[Dataset entries — start]

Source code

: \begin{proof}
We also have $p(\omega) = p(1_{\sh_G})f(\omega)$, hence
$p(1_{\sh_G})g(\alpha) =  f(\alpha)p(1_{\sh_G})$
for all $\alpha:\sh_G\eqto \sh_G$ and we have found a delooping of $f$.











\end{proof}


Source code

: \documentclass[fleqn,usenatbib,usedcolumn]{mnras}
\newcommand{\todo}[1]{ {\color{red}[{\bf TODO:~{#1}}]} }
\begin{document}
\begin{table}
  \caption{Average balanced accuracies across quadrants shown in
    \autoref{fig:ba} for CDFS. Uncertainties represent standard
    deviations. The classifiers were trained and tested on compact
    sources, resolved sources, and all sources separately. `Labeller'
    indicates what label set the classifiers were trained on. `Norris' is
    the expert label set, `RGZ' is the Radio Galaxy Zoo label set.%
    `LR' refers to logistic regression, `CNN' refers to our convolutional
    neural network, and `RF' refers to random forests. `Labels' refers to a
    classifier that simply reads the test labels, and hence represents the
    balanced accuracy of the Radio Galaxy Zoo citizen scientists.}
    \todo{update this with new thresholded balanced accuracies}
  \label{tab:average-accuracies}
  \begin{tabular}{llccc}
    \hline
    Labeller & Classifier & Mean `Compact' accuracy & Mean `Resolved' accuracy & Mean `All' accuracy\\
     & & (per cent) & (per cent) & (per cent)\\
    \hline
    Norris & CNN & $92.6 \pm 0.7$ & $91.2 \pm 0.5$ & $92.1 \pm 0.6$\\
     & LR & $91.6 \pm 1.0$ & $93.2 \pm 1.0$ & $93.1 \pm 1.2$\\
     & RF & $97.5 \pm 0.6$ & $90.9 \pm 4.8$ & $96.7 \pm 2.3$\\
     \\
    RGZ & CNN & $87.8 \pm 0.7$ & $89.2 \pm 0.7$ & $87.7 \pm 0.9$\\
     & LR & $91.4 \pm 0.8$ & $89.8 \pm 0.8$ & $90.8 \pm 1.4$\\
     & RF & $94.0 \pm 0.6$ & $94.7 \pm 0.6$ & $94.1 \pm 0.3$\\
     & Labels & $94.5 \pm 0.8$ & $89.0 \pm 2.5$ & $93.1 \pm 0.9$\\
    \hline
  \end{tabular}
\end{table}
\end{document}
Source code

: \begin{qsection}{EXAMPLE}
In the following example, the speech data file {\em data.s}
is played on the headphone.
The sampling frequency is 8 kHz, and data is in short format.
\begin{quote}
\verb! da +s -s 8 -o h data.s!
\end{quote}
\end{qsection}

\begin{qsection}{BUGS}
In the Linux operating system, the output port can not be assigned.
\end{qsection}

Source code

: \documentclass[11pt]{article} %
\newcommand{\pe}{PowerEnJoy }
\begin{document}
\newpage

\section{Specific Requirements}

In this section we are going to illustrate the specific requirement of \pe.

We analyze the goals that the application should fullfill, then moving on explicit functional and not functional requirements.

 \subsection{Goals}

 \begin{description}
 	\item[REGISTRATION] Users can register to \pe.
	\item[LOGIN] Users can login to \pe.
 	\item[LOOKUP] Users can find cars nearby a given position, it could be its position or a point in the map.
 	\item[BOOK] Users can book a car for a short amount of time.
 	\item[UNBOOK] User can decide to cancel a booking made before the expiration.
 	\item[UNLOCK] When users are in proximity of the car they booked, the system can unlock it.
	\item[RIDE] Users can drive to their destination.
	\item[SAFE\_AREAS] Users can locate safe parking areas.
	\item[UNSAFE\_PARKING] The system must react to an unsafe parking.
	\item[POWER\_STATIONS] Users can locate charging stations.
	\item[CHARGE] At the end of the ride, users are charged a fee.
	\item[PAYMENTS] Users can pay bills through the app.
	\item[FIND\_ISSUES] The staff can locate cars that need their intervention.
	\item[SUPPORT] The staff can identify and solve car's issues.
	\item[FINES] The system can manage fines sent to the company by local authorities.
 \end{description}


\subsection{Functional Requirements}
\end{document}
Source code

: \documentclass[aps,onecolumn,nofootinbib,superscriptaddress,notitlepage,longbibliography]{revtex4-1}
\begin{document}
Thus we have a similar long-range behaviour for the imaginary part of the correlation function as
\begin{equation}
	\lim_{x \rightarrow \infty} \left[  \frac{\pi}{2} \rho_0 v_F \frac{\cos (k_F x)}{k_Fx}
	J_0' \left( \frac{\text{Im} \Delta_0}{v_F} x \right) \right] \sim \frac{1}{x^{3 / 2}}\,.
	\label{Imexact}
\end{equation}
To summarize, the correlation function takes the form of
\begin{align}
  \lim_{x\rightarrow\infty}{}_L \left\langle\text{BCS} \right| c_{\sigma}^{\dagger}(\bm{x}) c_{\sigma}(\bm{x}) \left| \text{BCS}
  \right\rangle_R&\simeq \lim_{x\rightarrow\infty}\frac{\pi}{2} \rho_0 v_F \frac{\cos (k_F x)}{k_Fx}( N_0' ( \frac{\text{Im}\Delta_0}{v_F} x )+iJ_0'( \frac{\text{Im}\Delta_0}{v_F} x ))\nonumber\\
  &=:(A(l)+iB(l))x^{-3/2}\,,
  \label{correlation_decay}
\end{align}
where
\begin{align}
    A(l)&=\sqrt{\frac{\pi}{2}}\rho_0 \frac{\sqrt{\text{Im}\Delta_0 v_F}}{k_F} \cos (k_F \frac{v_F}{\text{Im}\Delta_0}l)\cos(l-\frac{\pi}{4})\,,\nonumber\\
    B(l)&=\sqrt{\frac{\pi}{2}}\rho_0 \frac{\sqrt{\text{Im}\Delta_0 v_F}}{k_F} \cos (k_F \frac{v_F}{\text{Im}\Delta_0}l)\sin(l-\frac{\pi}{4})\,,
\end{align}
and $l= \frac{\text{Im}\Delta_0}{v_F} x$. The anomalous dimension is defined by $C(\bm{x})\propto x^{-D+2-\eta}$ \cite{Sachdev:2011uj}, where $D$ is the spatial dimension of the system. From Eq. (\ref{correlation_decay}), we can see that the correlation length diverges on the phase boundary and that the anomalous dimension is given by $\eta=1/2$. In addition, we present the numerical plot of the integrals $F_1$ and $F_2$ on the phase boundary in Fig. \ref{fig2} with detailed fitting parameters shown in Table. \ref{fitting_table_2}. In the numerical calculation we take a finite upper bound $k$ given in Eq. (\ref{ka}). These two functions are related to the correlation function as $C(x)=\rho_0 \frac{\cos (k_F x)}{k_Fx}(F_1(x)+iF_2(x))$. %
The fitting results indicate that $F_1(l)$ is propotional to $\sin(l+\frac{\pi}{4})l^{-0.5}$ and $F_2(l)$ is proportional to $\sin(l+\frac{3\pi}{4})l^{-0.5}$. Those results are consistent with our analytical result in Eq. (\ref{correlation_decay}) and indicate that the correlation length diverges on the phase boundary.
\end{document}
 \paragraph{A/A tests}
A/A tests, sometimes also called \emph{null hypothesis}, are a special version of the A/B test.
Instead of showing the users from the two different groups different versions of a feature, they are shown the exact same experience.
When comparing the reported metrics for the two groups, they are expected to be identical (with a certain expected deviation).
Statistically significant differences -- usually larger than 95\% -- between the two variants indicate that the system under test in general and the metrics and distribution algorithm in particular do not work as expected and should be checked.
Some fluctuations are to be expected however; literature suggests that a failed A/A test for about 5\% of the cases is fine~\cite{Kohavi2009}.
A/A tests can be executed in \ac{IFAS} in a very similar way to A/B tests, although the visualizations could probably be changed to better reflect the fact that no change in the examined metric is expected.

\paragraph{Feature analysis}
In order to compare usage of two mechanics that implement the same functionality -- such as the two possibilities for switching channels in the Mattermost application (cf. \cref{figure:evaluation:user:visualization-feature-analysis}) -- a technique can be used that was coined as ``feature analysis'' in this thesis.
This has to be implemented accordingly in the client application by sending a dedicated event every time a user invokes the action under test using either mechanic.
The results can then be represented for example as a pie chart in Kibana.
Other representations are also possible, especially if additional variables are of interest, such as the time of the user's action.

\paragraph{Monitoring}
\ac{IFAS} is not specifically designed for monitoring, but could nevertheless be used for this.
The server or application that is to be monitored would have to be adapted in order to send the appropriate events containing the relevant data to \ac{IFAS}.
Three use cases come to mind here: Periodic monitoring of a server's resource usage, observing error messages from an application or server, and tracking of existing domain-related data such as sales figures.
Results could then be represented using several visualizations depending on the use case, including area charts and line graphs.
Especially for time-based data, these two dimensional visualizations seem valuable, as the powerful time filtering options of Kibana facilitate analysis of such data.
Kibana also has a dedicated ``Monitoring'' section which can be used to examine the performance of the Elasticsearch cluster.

[Dataset entries — finish]

• _Your instructions_: Say how many lines of the entries hold the string "they". Nothing but the number should be given.

• _Written response_: 3